Q&A with legendary singer of The Buckinghams, Carl Giammarese - songs to chronicle the highlights of life

"To be successful always be honest and true. Whether it’s recording or playing live, you cannot fool your audience. You have to make your music honestly and hope that is what they want to hear and see. Also, that it takes a lot of focus and sacrifice. Always give your best, because you’re being given the opportunity to do what you love every day of your life. Respect and appreciate your fans."
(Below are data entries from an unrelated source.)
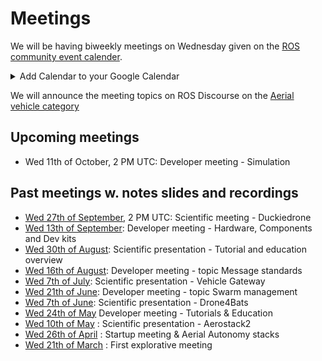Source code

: # Meetings
We will be having biweekly meetings on Wednesday given on the [ROS community event calender](https://calendar.google.com/calendar/u/0/embed?src=c_3fc5c4d6ece9d80d49f136c1dcd54d7f44e1acefdbe87228c92ff268e85e2ea0@group.calendar.google.com&ctz=UTC). 
<details>
  <summary>
    Add Calendar to your Google Calendar
  </summary>
If you want to add the calendar to your Google Calendar you can follow the link above and click on a small button in the bottom right of the page "+ Google Calendar".
</details>

We will announce the meeting topics on ROS Discourse on the [Aerial vehicle category](https://discourse.ros.org/c/aerial-vehicles/14)

## Upcoming meetings
* Wed 11th of October, 2 PM UTC: Developer meeting - Simulation

## Past meetings w. notes slides and recordings
* [Wed 27th of September](https://discourse.ros.org/t/september-2023-meetings-aerial-robotics/33270/5), 2 PM UTC: Scientific meeting - Duckiedrone
* [Wed 13th of September](https://discourse.ros.org/t/september-2023-meetings-aerial-robotics/33270/3): Developer meeting - Hardware, Components and Dev kits
* [Wed 30th of August](https://discourse.ros.org/t/august-2023-meetings-aerial-robotics/32809/8): Scientific presentation - Tutorial and education overview
* [Wed 16th of August](https://discourse.ros.org/t/august-2023-meetings-aerial-robotics/32809/5): Developer meeting - topic Message standards
* [Wed 7th of July](https://discourse.ros.org/t/summer-2023-meetings-aerial-robotics/32131/3): Scientific presentation - Vehicle Gateway
* [Wed 21th of June](https://discourse.ros.org/t/june-2023-meetings-aerial-robotics/31718/7): Developer meeting - topic Swarm management
* [Wed 7th of June](https://discourse.ros.org/t/june-2023-meetings-aerial-robotics/31718/2): Scientific presentation - Drone4Bats
* [Wed 24th of May](https://discourse.ros.org/t/may-2023-meetings-aerial-robotics/31231/5) Developer meeting - Tutorials & Education
* [Wed 10th of May](https://discourse.ros.org/t/may-2023-meetings-aerial-robotics/31231/3) : Scientific presentation - Aerostack2
* [Wed 26th of April](https://discourse.ros.org/t/start-up-meeting-aerial-robotics-wg/30869/4) : Startup meeting & Aerial Autonomy stacks
* [Wed 21th of March](https://discourse.ros.org/t/first-explorative-meeting-aerial-robotics/29955/16) : First explorative meeting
Carl Giammarese: Baby Boomers Blues

Carl Giammarese is the lead singer of The Buckinghams if it ever comes up. When the band was originally formed in 1965 and through 1970 Carl was a founding member and their lead guitarist at the time. They broke up in 1970. After a 10-year hiatus, Carl was contacted by a rep of Chicago Mayor Jane Byrne's office to see if there was interest in a reunion for a citywide festival at Navy Pier. Carl reached out to the 3 remaining living members (founding drummer Jon Poulos had died earlier in 1980) and two others wanted to do that. The reunion was so popular, breaking attendance records, that the three founding members (with sidemen) did a handful of dates from 1980-1982. In 1982 Giammarese became permanent lead singer and together with Nick Fortuna, founding member who plays bass, they hired 3 sidemen, and with only a few personnel changes over the last 39 years, have been touring continuously and have been together now almost 8 times longer than the original 60s band.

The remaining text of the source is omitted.